The database used to establish the physician budgets for each DRG consists of physician claims (HCFA 1500s) that were matched to hospital claims (UB 92s) and priced using Medicare's resource-based relative value scale.
Under the system, physicians' utilization can be measured against case-mix standards. So any surpluses left over at year-end resulting from reduced utilization by specialists may be allocated based on actual performance and any other factors a managed-care plan, integrated delivery system or group practice may choose to include.
"All we're suggesting is that payment by the case is more precise in terms of matching the financial resources to the medical problem than either subcapitation or fee-for-service," Kalison said.
Kalison also believes the system will save money because it neutralizes incentives to overutilize resources and the need for heavy utilization review. "What it does do is put out of business a lot of bureaucrats who call physicians and say, `Don't do this.'*"
Hackensack (N.J.) University Medical Center, Cooper Hospital-University Medical Center in Camden, N.J., and Suburban Hospital in Bethesda, Md., have agreed to test the system to make sure it's budget neutral. Meanwhile, Kalison is talking to HMOs that may want to serve as pilot sites, and he hopes to test it with a multispecialty group practice as well.
Hackensack, which is preparing to accept capitation, sees this as a way of fine-tuning payments. "If this works the way we are hoping it will work, we'll be able to make more money on the contracts," said John P. Ferguson, the hospital's president and chief executive officer.
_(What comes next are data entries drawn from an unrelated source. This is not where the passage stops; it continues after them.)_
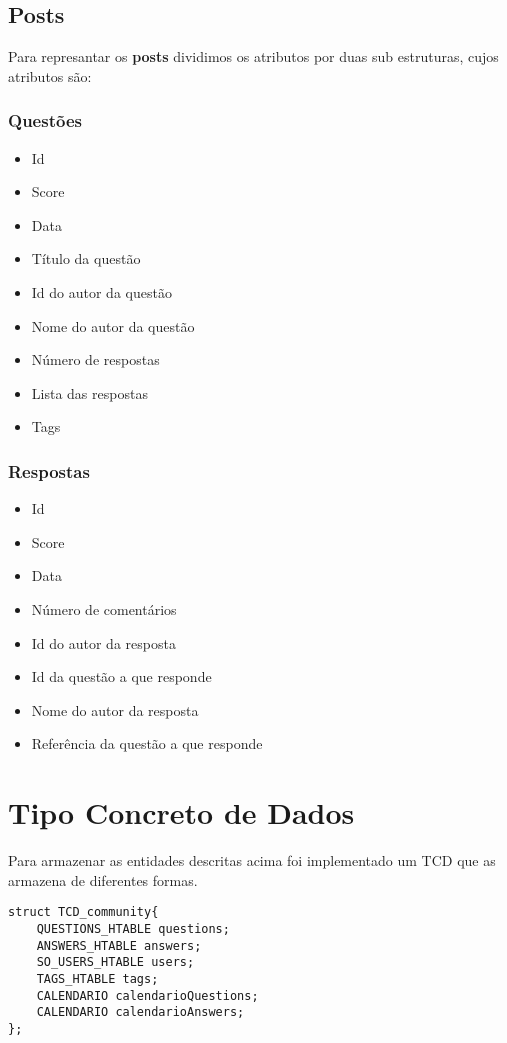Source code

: \documentclass[10pt,a4paper]{report}
\begin{document}
    \section{Posts}
    Para represantar os \textbf{posts} dividimos os atributos por duas
     sub estruturas, cujos atributos são:
        \subsection{Questões}
        \begin{itemize}
            \item Id
            \item Score
            \item Data
            \item Título da questão
            \item Id do autor da questão
            \item Nome do autor da questão
            \item Número de respostas
            \item Lista das respostas
            \item Tags
        \end{itemize}

        \subsection{Respostas}
        \begin{itemize}
            \item Id
            \item Score
            \item Data
            \item Número de comentários
            \item Id do autor da resposta
            \item Id da questão a que responde
            \item Nome do autor da resposta
            \item Referência da questão a que responde
        \end{itemize}


\chapter{Tipo Concreto de Dados}
    Para armazenar as entidades descritas acima foi implementado um TCD que
    as armazena de diferentes formas.
    \begin{verbatim}
struct TCD_community{
    QUESTIONS_HTABLE questions;
    ANSWERS_HTABLE answers;
    SO_USERS_HTABLE users;
    TAGS_HTABLE tags;
    CALENDARIO calendarioQuestions;
    CALENDARIO calendarioAnswers;
};
    \end{verbatim}
\end{document}
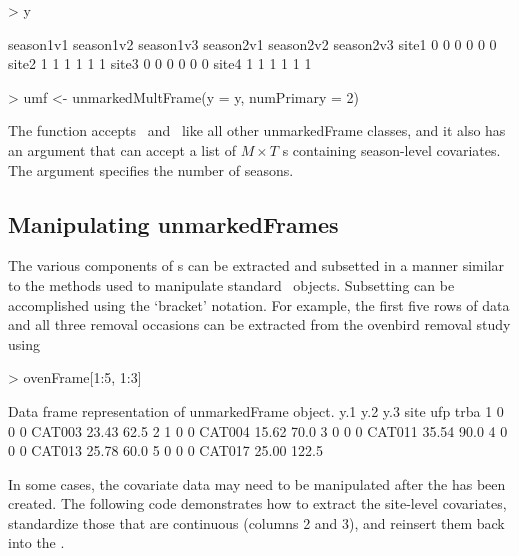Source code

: \documentclass[article,shortnames]{jss}
\newcommand{\rlang}{\proglang{R}}
\newcommand{\scovs}{\code{siteCovs}}
\newcommand{\ocovs}{\code{obsCovs}}
\begin{document}
{\begin{Schunk}
\begin{Sinput}
> y
\end{Sinput}
\begin{Soutput}
      season1v1 season1v2 season1v3 season2v1 season2v2 season2v3
site1         0         0         0         0         0         0
site2         1         1         1         1         1         1
site3         0         0         0         0         0         0
site4         1         1         1         1         1         1
\end{Soutput}
\begin{Sinput}
> umf <- unmarkedMultFrame(y = y, numPrimary = 2)
\end{Sinput}
\end{Schunk}

The function  accepts \scovs\ and \ocovs\ like all 
other unmarkedFrame classes, and it also has an argument 
that can accept a list of $M \times T$ s containing 
season-level covariates. The  argument specifies the 
number of seasons.

\subsection{Manipulating unmarkedFrames}
\label{sec:manip}

The various components of s can be extracted and 
subsetted in a manner similar to the methods used to manipulate standard 
\rlang\ objects.  Subsetting can be accomplished using the `bracket' 
notation. For example, the first five rows of data and all three 
removal occasions can be extracted from the ovenbird removal study using

\begin{Schunk}
\begin{Sinput}
> ovenFrame[1:5, 1:3]
\end{Sinput}
\begin{Soutput}
Data frame representation of unmarkedFrame object.
  y.1 y.2 y.3   site   ufp  trba
1   0   0   0 CAT003 23.43  62.5
2   1   0   0 CAT004 15.62  70.0
3   0   0   0 CAT011 35.54  90.0
4   0   0   0 CAT013 25.78  60.0
5   0   0   0 CAT017 25.00 122.5
\end{Soutput}
\end{Schunk}

In some cases, the covariate data may need to be manipulated after the 
 has been created. The following code demonstrates 
how to extract the site-level covariates, standardize those that are 
continuous (columns 2 and 3), and reinsert them back into the 
.

}
\end{document}

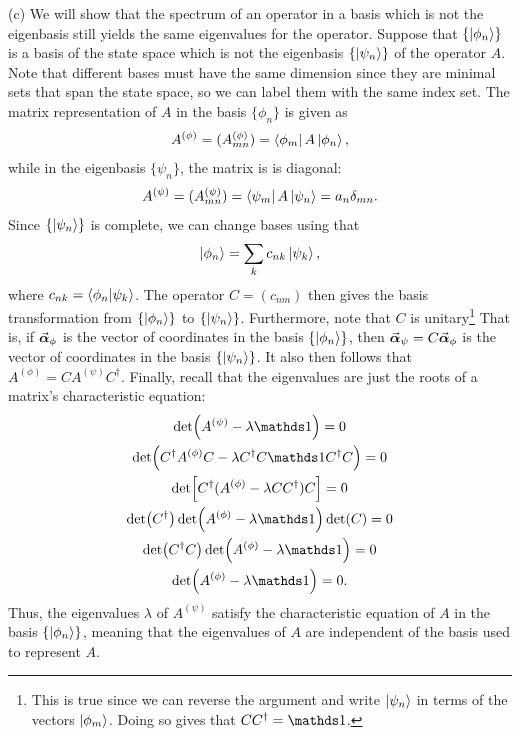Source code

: {(c) We will show that the spectrum of an operator in a basis which is not the eigenbasis still yields the same eigenvalues for the operator.
Suppose that $\{ \ket{\phi_{n}} \} $ is a basis of the state space which is not the eigenbasis $\{ \ket{\psi_{n}} \} $ of the operator $A$.
Note that different bases must have the same dimension since they are minimal sets that span the state space, so we can label them with the same index set.
The matrix representation of $A$ in the basis $\{ \phi_{n} \}$ is given as
\begin{eqnarray}
    A^{(\phi)} = (A^{(\phi)}_{mn}) = \bra{\phi_{m}} A \ket{\phi_{n}}
,\end{eqnarray}
while in the eigenbasis $\{ \psi_{n} \} $, the matrix is is diagonal:
\begin{eqnarray}
    A^{(\psi)} = (A^{(\psi)}_{mn}) = \bra{\psi_{m}} A \ket{\psi_{n}} = a_{n} \delta_{mn}
.\end{eqnarray}
Since $\{ \ket{\psi_{n}} \} $ is complete, we can change bases using that
\begin{eqnarray}
    \ket{ \phi_{n} } = \sum_{k} c_{nk} \ket{\psi_{k}}
,\end{eqnarray}
where $c_{nk} = \bra{\phi_{n}}\ket{\psi_{k}}$.
The operator $C = (c_{nm})$ then gives the basis transformation from $\{ \ket{ \phi_{n} } \} $ to $\{ \ket{\psi_{n}} \} $.
Furthermore, note that $C$ is unitary\footnote{This is true since we can reverse the argument and write $\ket{\psi_{n}}$ in terms of the vectors $\ket{\phi_{m}}$. Doing so gives that $C C^{\dagger} = \id$.}
That is, if $\va*{\alpha}_{\phi}$ is the vector of coordinates in the basis $\{ \ket{ \phi_{n} } \} $, then $\va*{\alpha}_{\psi} = C \va*{\alpha}_{\phi}$ is the vector of coordinates in the basis $\{ \ket{ \psi_{n} } \} $.
It also then follows that $A^{(\phi)} = C A^{(\psi)} C^{\dagger}$.
Finally, recall that the eigenvalues are just the roots of a matrix's characteristic equation:
\begin{gather}
    \det(A^{(\psi)} - \lambda \id) = 0 \nonumber \\
    \det(C^{\dagger} A^{(\phi)} C - \lambda C^{\dagger} C \id C^{\dagger} C) = 0 \nonumber \\
    \det[ C^{\dagger} ( A^{(\phi)} - \lambda C C^{\dagger} ) C ] = 0 \nonumber \\
    \det(C^{\dagger}) \det(A^{(\phi)} - \lambda \id ) \det(C) = 0 \nonumber \\
    \det(C^{\dagger} C) \det(A^{(\phi)} - \lambda \id) = 0 \nonumber \\
    \det(A^{(\phi)} - \lambda \id) = 0
.\end{gather}
Thus, the eigenvalues $\lambda$ of $A^{(\psi)}$ satisfy the characteristic equation of $A$ in the basis $\{ \ket{\phi_{n}} \}$, meaning that the eigenvalues of $A$ are independent of the basis used to represent $A$.

}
It also provides a way to "more objectively measure the quality outcomes of our patients," said Peter J. DeMauro, M.D., chairman and president of Hackensack's management service organization, called North Jersey Medical Management Services. Until now, there hasn't been a system to determine who the responsible physician is and what to do about the physician who, for example, gets all the patients who have diabetes with three co-morbidities, he said.
Jack Owen, who retired from his post as executive vice president of the American Hospital Association in 1989, said Kalison's approach is "interesting" and "makes a lot of sense." But Owen, who has read Kalison's white papers detailing the system, wonders whether doctors will like it. He sees the potential for fighting over who should be the responsible physician.
"From a logical standpoint, it should work without any trouble. But from a political standpoint, that's where you run into trouble," he said. It'll be tough in situations where doctors don't like managed care to begin with, he added.
"The basic question is whether the country wants financial incentives involved in any way in physician decisions," Kalison acknowledged. "So it comes down to, do you want regulation or do you want managed care?"
Although the system remains untested, he confidently predicts it will become the standard for physician reimbursement in at-risk arrangements. "This is the obvious way to do it," he said. We shall see.